In reply to by Give Me Some Truth

johnQpublic JohnG Sat, 05/19/2018 - 07:00 Permalink

When we were poor, we bought a house. A cheap house which we worked on. No cel phones, no cable, no internet, no healthcare, 2 older paid for beater cars. Interest was 8.75% on the loan. We had 1000 less in bills because we lacked the nescessity of healthcare. A hundred less in cel. 200 less in cable, internet. People need to drop some of those nescessities to afford the basics.

In reply to by JohnG

Last of the Mi… Giant Meteor Sat, 05/19/2018 - 07:09 Permalink

$200 for a 16 oz bottle of KCl 10%. Yup Obamacare is percolating along nicely. Bought an 1/8 oz tube of gentamicin opth oint from the wholesaler the other day. Price went up from $4 to $115. There is no patient on this product and obviously there is no generic competition.

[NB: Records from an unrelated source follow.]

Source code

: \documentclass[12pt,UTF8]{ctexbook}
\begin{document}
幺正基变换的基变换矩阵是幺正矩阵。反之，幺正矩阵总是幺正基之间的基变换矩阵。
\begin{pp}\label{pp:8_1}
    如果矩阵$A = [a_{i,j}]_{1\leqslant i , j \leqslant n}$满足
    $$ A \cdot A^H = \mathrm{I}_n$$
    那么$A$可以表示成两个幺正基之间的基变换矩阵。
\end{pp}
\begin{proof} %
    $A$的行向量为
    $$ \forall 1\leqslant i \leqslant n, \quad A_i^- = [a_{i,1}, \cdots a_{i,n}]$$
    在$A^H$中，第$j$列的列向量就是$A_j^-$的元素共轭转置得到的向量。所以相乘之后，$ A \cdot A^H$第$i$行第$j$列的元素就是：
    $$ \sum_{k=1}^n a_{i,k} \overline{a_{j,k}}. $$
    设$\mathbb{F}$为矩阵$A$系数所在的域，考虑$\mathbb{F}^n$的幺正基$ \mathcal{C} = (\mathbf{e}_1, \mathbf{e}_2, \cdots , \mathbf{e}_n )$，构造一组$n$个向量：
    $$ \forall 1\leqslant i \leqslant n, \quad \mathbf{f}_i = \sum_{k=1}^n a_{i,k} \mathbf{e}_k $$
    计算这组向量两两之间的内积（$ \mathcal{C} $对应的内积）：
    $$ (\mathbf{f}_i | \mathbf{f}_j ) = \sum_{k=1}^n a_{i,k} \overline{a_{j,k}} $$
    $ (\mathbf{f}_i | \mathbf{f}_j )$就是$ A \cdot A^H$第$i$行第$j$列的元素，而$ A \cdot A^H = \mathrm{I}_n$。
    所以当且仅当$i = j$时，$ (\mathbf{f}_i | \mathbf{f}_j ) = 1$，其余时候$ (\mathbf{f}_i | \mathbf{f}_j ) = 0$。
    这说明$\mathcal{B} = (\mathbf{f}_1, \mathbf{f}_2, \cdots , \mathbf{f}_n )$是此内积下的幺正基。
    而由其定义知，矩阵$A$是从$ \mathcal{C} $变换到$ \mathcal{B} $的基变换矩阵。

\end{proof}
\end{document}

It's whatever the market will bear these days. Or more importantly whatever you can get away with without a congressional investigation ( not that that changes much)

Obamacare simply brought the financial destruction of the middle class through outrageous medical expenses behind a congressional curtain where you're not allowed to see it's dealings.

Classic government overreach and liberal agenda for the wealth creation of a few.

In reply to by Giant Meteor

VoteSmarts tmosley Fri, 05/18/2018 - 22:25 Permalink

O Pshaw. Where's the critical thinking with the responses to this article, eh. United Way is a *Charity which depends on donations. CNN is a Nuze entity. Perhaps one could detect an agenda of sorts. Also, What are the actual stats on the number of Illegal Aliens among that ~51mn count, hm. Calling BS.

In reply to by tmosley

CheapBastard Totin Fri, 05/18/2018 - 22:57 Permalink

<< The USA is crumbling apart while the rest of the world (except Venezuela and Syria and Yemen) are improving nicely.  >>

True dat.

Been to Asia recently? Brand new modern airports all over, even in far out places like Luang Prabang and Phnom Penh ... while USA airports (like Newark, LAX, etc) look like third world Somali Sh*tholes.

24 years of destruction and leftism --- Bill Clinton, Bush and Obozo --- have consequences.

In reply to by Totin

r0mulus JimmyJones Fri, 05/18/2018 - 20:15 Permalink

Gotta protect that protected class of professionals!
You know, the ones that ennable structural control of the most important institutions in society!
The rich absolutely love getting richer without having to work for it.
And the poor shall be grateful for the food stamps they subsist on while the government mandates prosperity out of their grasp.

In reply to by JimmyJones

DemandSider r0mulus Sun, 05/20/2018 - 09:27 Permalink

"...the ones that enable(sic) structural control of the most important institutions in society! "

The wealthiest professionals tend to be in finance, insurance, and real estate, and are  parasitic. FIRE sector professionals should be heavily regulated and taxed, but they bribe politicians so that they may sink their probosces deep into their host:  Useful members of society.